Tight availability of acquisition, development and construction (AD&C) loans has been a limiting factor for home building growth, but easing credit conditions and a growing loan base have helped expand residential construction activity in a thin inventory environment.
According to data from the FDIC and NAHB analysis, the outstanding stock of 1-4 unit residential construction loans made by FDIC-insured institutions rose by $1.7 billion during the third quarter of 2017, raising the total stock of outstanding loans to $73.2 billion.
On a year-over-year basis, the stock of residential construction loans is up 7%, as indicated by the red bars in the graph below. Past quarters of slow growth have reduced the year-over-year growth rates for loans outstanding, but the third quarter data suggests a possible change in trend.

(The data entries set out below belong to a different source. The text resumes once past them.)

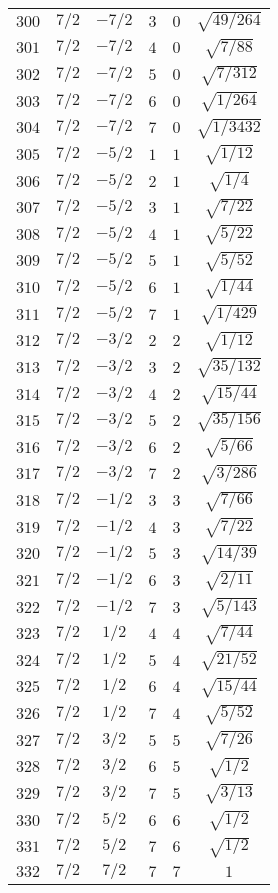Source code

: \begin{table}
\begin{center}
\begin{tabular}{|c|c|c|c|c|c|}
$300$ & $7/2$ & $-7/2$ & $3$ & $0$ & $\sqrt{49/264}$ \\ 
$301$ & $7/2$ & $-7/2$ & $4$ & $0$ & $\sqrt{7/88}$ \\ 
$302$ & $7/2$ & $-7/2$ & $5$ & $0$ & $\sqrt{7/312}$ \\ 
$303$ & $7/2$ & $-7/2$ & $6$ & $0$ & $\sqrt{1/264}$ \\ 
$304$ & $7/2$ & $-7/2$ & $7$ & $0$ & $\sqrt{1/3432}$ \\ 
$305$ & $7/2$ & $-5/2$ & $1$ & $1$ & $\sqrt{1/12}$ \\ 
$306$ & $7/2$ & $-5/2$ & $2$ & $1$ & $\sqrt{1/4}$ \\ 
$307$ & $7/2$ & $-5/2$ & $3$ & $1$ & $\sqrt{7/22}$ \\ 
$308$ & $7/2$ & $-5/2$ & $4$ & $1$ & $\sqrt{5/22}$ \\ 
$309$ & $7/2$ & $-5/2$ & $5$ & $1$ & $\sqrt{5/52}$ \\ 
$310$ & $7/2$ & $-5/2$ & $6$ & $1$ & $\sqrt{1/44}$ \\ 
$311$ & $7/2$ & $-5/2$ & $7$ & $1$ & $\sqrt{1/429}$ \\ 
$312$ & $7/2$ & $-3/2$ & $2$ & $2$ & $\sqrt{1/12}$ \\ 
$313$ & $7/2$ & $-3/2$ & $3$ & $2$ & $\sqrt{35/132}$ \\ 
$314$ & $7/2$ & $-3/2$ & $4$ & $2$ & $\sqrt{15/44}$ \\ 
$315$ & $7/2$ & $-3/2$ & $5$ & $2$ & $\sqrt{35/156}$ \\ 
$316$ & $7/2$ & $-3/2$ & $6$ & $2$ & $\sqrt{5/66}$ \\ 
$317$ & $7/2$ & $-3/2$ & $7$ & $2$ & $\sqrt{3/286}$ \\ 
$318$ & $7/2$ & $-1/2$ & $3$ & $3$ & $\sqrt{7/66}$ \\ 
$319$ & $7/2$ & $-1/2$ & $4$ & $3$ & $\sqrt{7/22}$ \\ 
$320$ & $7/2$ & $-1/2$ & $5$ & $3$ & $\sqrt{14/39}$ \\ 
$321$ & $7/2$ & $-1/2$ & $6$ & $3$ & $\sqrt{2/11}$ \\ 
$322$ & $7/2$ & $-1/2$ & $7$ & $3$ & $\sqrt{5/143}$ \\ 
$323$ & $7/2$ & $1/2$ & $4$ & $4$ & $\sqrt{7/44}$ \\ 
$324$ & $7/2$ & $1/2$ & $5$ & $4$ & $\sqrt{21/52}$ \\ 
$325$ & $7/2$ & $1/2$ & $6$ & $4$ & $\sqrt{15/44}$ \\ 
$326$ & $7/2$ & $1/2$ & $7$ & $4$ & $\sqrt{5/52}$ \\ 
$327$ & $7/2$ & $3/2$ & $5$ & $5$ & $\sqrt{7/26}$ \\ 
$328$ & $7/2$ & $3/2$ & $6$ & $5$ & $\sqrt{1/2}$ \\ 
$329$ & $7/2$ & $3/2$ & $7$ & $5$ & $\sqrt{3/13}$ \\ 
$330$ & $7/2$ & $5/2$ & $6$ & $6$ & $\sqrt{1/2}$ \\ 
$331$ & $7/2$ & $5/2$ & $7$ & $6$ & $\sqrt{1/2}$ \\ 
$332$ & $7/2$ & $7/2$ & $7$ & $7$ & $1$ \\ 
\hline 
\end{tabular}
\end{center}
\end{table}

Since the first quarter of 2013, the stock of outstanding home building construction loans has grown by 80%, an increase of $32 billion.
It is worth noting the FDIC data represent only the stock of loans, not changes in the underlying flows, so it is an imperfect data source. Nonetheless, recent growth in the stock of AD&C loans is a positive development. NAHB surveys of builders also suggest improving lending conditions, although recent Fed survey data indicates tightening for commercial real estate lending purposes.
However, lending remains much reduced from years past. The current stock of existing residential AD&C loans now stands 64% lower than the peak level of residential construction lending of $203.8 billion reached during the first quarter of 2008.
The FDIC data reveal that the total decline from peak lending for home building construction loans continues to exceed that of other AD&C loans (nonresidential, land development, and multifamily). Such forms of AD&C lending are off a smaller 41% from peak lending. This class of AD&C loans has now registered 17 quarters of expansion (2% for the third quarter of 2017).
Some land development loans connected to home building are grouped in this other class. NAHB survey data indicate land development loans face tighter lending conditions than loans for residential construction purposes.
Despite the steady increases in residential AD&C lending, there exists a lending gap between home building demand and available credit. This lending gap is being made up with other sources of capital, including equity, investments from non-FDIC insured institutions and lending from other private sources, which may in some cases offer less favorable terms for home builders than traditional AD&C loans.